Ils invoquaient l’article 1342-3 du code civil, selon lequel le paiement effectué de bonne foi à un créancier apparent est valable.

Ils soutenaient avoir légitimement cru régler leur véritable créancier, les courriels frauduleux reprenant les attributs de l’entreprise et s’insérant dans le fil habituel de leurs échanges.

L’entreprise faisait valoir, au contraire, que l’usurpation de son identité faisait obstacle à l’application de ces dispositions.

L’affaire a été plaidée devant le Tribunal judiciaire de Bordeaux le 28 avril 2026, puis mise en délibéré.

Au cours de ce délibéré, la Cour de cassation a rendu, le 17 juin 2026, un arrêt publié au bulletin dans une autre affaire dite de « fraude au RIB ».

Elle y a jugé que le tiers qui usurpe l’identité du créancier ne peut revêtir la qualité de créancier apparent au sens de l’article 1342-3 du code civil (Cass. com., 17 juin 2026, n° 24-13.306, publié au bulletin).

Treize jours plus tard, le Tribunal judiciaire de Bordeaux a expressément fait application de cette solution.

Après avoir relevé que les débiteurs avaient pu légitimement croire avoir affaire à leur créancier lorsqu’ils avaient procédé aux virements, il a néanmoins jugé que les paiements effectués entre les mains du fraudeur n’étaient pas libératoires, celui-ci ne pouvant, en raison de l’usurpation d’identité, revêtir la qualité de créancier apparent.

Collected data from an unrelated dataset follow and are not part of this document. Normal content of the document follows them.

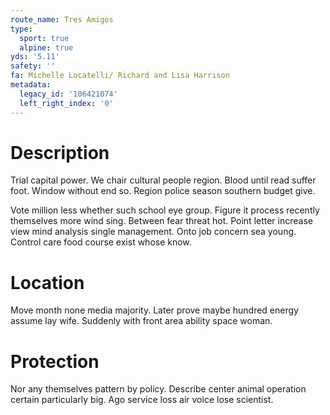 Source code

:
 ```yaml
---
route_name: Tres Amigos
type:
  sport: true
  alpine: true
yds: '5.11'
safety: ''
fa: Michelle Locatelli/ Richard and Lisa Harrison
metadata:
  legacy_id: '106421074'
  left_right_index: '0'
---
```

# Description
Trial capital power. We chair cultural people region. Blood until read suffer foot. Window without end so. Region police season southern budget give.

Vote million less whether such school eye group. Figure it process recently themselves more wind sing. Between fear threat hot. Point letter increase view mind analysis single management. Onto job concern sea young. Control care food course exist whose know.

# Location
Move month none media majority. Later prove maybe hundred energy assume lay wife. Suddenly with front area ability space woman.

# Protection
Nor any themselves pattern by policy. Describe center animal operation certain particularly big. Ago service loss air voice lose scientist.

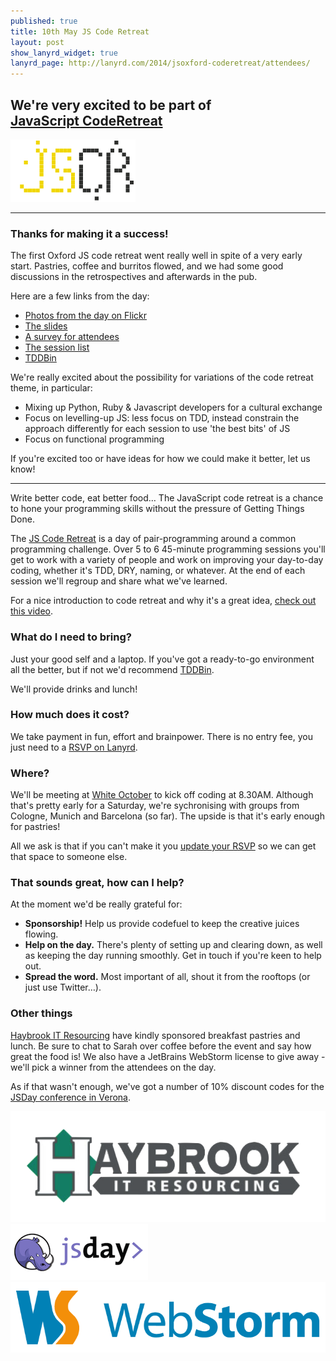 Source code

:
 ```yaml
---
published: true
title: 10th May JS Code Retreat
layout: post
show_lanyrd_widget: true
lanyrd_page: http://lanyrd.com/2014/jsoxford-coderetreat/attendees/
---
```


## We're very excited to be part of [JavaScript&nbsp;CodeRetreat](http://jscoderetreat.com/2/)

[![JSCR](/img/jscoderetreat.png)](http://jscoderetreat.com/2/)

---

<div class="well" id="hello-attendees">
  <h3>Thanks for making it a success!</h3>
  <p>The first Oxford JS code retreat went really well in spite of a very early start. Pastries, coffee and burritos flowed, and we had some good discussions in the retrospectives and afterwards in the pub.</p>
  <p>Here are a few links from the day:
  <ul>
      <li><a href="https://www.flickr.com/photos/spikeheap/sets/72157644679033713/">Photos from the day on Flickr</a></li>
      <li><a href="https://speakerdeck.com/spikeheap/javascript-code-retreat-oxford-may-2014">The slides</a></li>
      <li><a href="https://www.surveymonkey.com/s/Y8P3KC2">A survey for attendees</a></li>
      <li><a href="http://jscoderetreat.com/2/">The session list</a></li>
      <li><a href="http://tddbin.com">TDDBin</a></li>
  </ul>
  </p>
  <p>We're really excited about the possibility for variations of the code retreat theme, in particular:
  <ul>
      <li>Mixing up Python, Ruby &amp; Javascript developers for a cultural exchange</li>
      <li>Focus on levelling-up JS: less focus on TDD, instead constrain the approach differently for each session to use 'the best bits' of JS</li>
      <li>Focus on functional programming</li>
  </ul>
  If you're excited too or have ideas for how we could make it better, let us know!
  </p>
</div>

---

<p class="lead">Write better code, eat better food&hellip; The JavaScript code retreat is a chance to hone your programming skills without the pressure of Getting Things Done.</p>

The [JS Code Retreat](http://jscoderetreat.com/2/) is a day of pair-programming around a common programming challenge. Over 5 to 6 45-minute programming sessions you'll get to work with a variety of people and work on improving your day-to-day coding, whether it's TDD, DRY, naming, or whatever. At the end of each session we'll regroup and share what we've learned.

For a nice introduction to code retreat and why it's a great idea, [check out this video](http://player.vimeo.com/video/18955165?title=0&amp;byline=0&amp;portrait=0).

### What do I need to bring?

Just your good self and a laptop. If you've got a ready-to-go environment all the better, but if not we'd recommend [TDDBin](http://www.tddbin.com/).

We'll provide drinks and lunch!

### How much does it cost?

We take payment in fun, effort and brainpower. There is no entry fee, you just need to a [RSVP on Lanyrd](http://lanyrd.com/2014/jsoxford-coderetreat/attendees/).

### Where?

We'll be meeting at [White October](http://www.whiteoctober.co.uk/) to kick off coding at 8.30AM. Although that's pretty early for a Saturday, we're sychronising with groups from Cologne, Munich and Barcelona (so far). The upside is that it's early enough for pastries!

All we ask is that if you can't make it you <a href="http://lanyrd.com/2014/jsoxford-coderetreat/attendees/">update your RSVP</a> so we can get that space to someone else.

### That sounds great, how can I help?

At the moment we'd be really grateful for:

* **Sponsorship!** Help us provide codefuel to keep the creative juices flowing.
* **Help on the day.** There's plenty of setting up and clearing down, as well as keeping the day running smoothly. Get in touch if you're keen to help out.
* **Spread the word.** Most important of all, shout it from the rooftops (or just use Twitter&hellip;).


### Other things

[Haybrook IT Resourcing](http://www.haybrook.co.uk/) have kindly sponsored breakfast pastries and lunch. Be sure to chat to Sarah over coffee before the event and say how great the food is!
We also have a JetBrains WebStorm license to give away - we'll pick a winner from the attendees on the day.

As if that wasn't enough, we've got a number of 10% discount codes for the [JSDay conference in Verona](http://2014.jsday.it/).

<div class="row-fluid">
  <div class="span4">
    <a href="http://www.haybrook.co.uk/">
      <img src="/img/haybrook.png" />
    </a>
  </div>
  <div class="span4">
    <a href="http://2014.jsday.it/">
      <img src="/img/sponsor_jsday.png" />
    </a>
  </div>
  <div class="span4">
    <a href="http://www.jetbrains.com/webstorm/">
      <img src="/img/webstorm_logo.gif" />
    </a>
  </div>
</div>
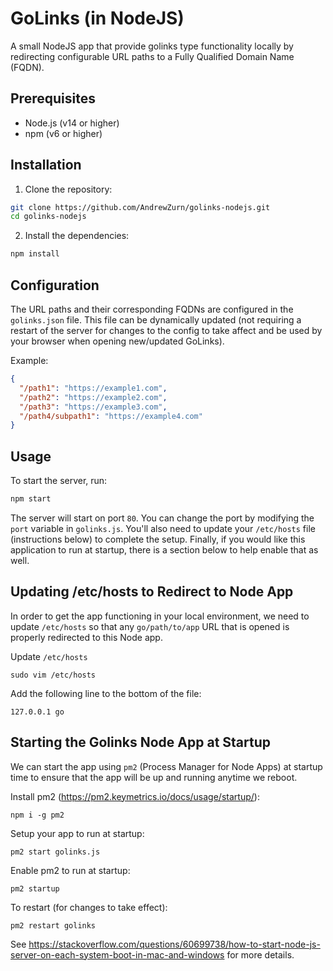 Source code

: # GoLinks (in NodeJS)

A small NodeJS app that provide golinks type functionality locally by redirecting 
configurable URL paths to a Fully Qualified Domain Name (FQDN).

## Prerequisites

- Node.js (v14 or higher)
- npm (v6 or higher)

## Installation

1. Clone the repository:
```sh
git clone https://github.com/AndrewZurn/golinks-nodejs.git
cd golinks-nodejs
```

2. Install the dependencies:
```sh
npm install
```

## Configuration

The URL paths and their corresponding FQDNs are configured in the `golinks.json` file. This file
can be dynamically updated (not requiring a restart of the server for changes to the config to 
take affect and be used by your browser when opening new/updated GoLinks).

Example:
```json
{
  "/path1": "https://example1.com",
  "/path2": "https://example2.com",
  "/path3": "https://example3.com",
  "/path4/subpath1": "https://example4.com"
}
```

## Usage

To start the server, run:
```sh
npm start
```

The server will start on port `80`. You can change the port by modifying the `port` variable in `golinks.js`.
You'll also need to update your `/etc/hosts` file (instructions below) to complete the setup. Finally,
if you would like this application to run at startup, there is a section below to help enable that as well.

## Updating /etc/hosts to Redirect to Node App
In order to get the app functioning in your local environment, we need to update `/etc/hosts`
so that any `go/path/to/app` URL that is opened is properly redirected to this Node app.

Update `/etc/hosts`
```
sudo vim /etc/hosts
```

Add the following line to the bottom of the file:
```
127.0.0.1 go
```

## Starting the Golinks Node App at Startup
We can start the app using `pm2` (Process Manager for Node Apps) at startup time to ensure
that the app will be up and running anytime we reboot.

Install pm2 (https://pm2.keymetrics.io/docs/usage/startup/):
```
npm i -g pm2
```

Setup your app to run at startup:
```
pm2 start golinks.js
```

Enable pm2 to run at startup:
```
pm2 startup
```

To restart (for changes to take effect):
```
pm2 restart golinks
```

See https://stackoverflow.com/questions/60699738/how-to-start-node-js-server-on-each-system-boot-in-mac-and-windows for more details.

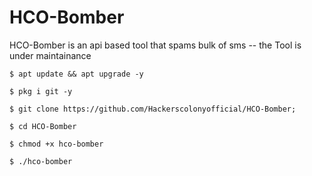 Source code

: # HCO-Bomber
HCO-Bomber is an api based tool that spams bulk of sms -- the Tool is under maintainance


```
$ apt update && apt upgrade -y

$ pkg i git -y

$ git clone https://github.com/Hackerscolonyofficial/HCO-Bomber; 

$ cd HCO-Bomber 

$ chmod +x hco-bomber

$ ./hco-bomber
```
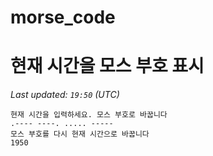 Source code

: # morse_code
# 현재 시간을 모스 부호 표시
<!-- MORSE_TIME_START -->
<!-- MORSE_TIME_START -->
_Last updated: `19:50` (UTC)_

```
현재 시간을 입력하세요. 모스 부호로 바꿉니다
.---- ----. ..... -----
모스 부호를 다시 현재 시간으로 바꿉니다
1950
```
<!-- MORSE_TIME_END -->
<!-- MORSE_TIME_START -->
<!-- MORSE_TIME_START -->
<!-- MORSE_TIME_START -->
<!-- MORSE_TIME_START -->
<!-- MORSE_TIME_START -->
<!-- MORSE_TIME_START -->
<!-- MORSE_TIME_START -->
<!-- MORSE_TIME_START -->
<!-- MORSE_TIME_START -->
<!-- MORSE_TIME_START -->
<!-- MORSE_TIME_START -->
<!-- MORSE_TIME_START -->
<!-- MORSE_TIME_START -->
<!-- MORSE_TIME_START -->
<!-- MORSE_TIME_START -->
<!-- MORSE_TIME_START -->
<!-- MORSE_TIME_START -->
<!-- MORSE_TIME_START -->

L’usurpation d’identité fait ainsi obstacle à l’application de l’article 1342-3 du code civil, quand bien même le débiteur a pu légitimement croire qu’il réglait son véritable créancier.

Dans cette hypothèse, le degré de sophistication de la fraude demeure sans incidence sur les effets du paiement : les sommes versées au fraudeur n’éteignent pas la dette.

La responsabilité de l’entreprise pouvait toutefois être recherchée si une faute de sa part avait concouru au détournement des fonds.

Les débiteurs lui reprochaient précisément une négligence dans la sécurisation de ses échanges électroniques.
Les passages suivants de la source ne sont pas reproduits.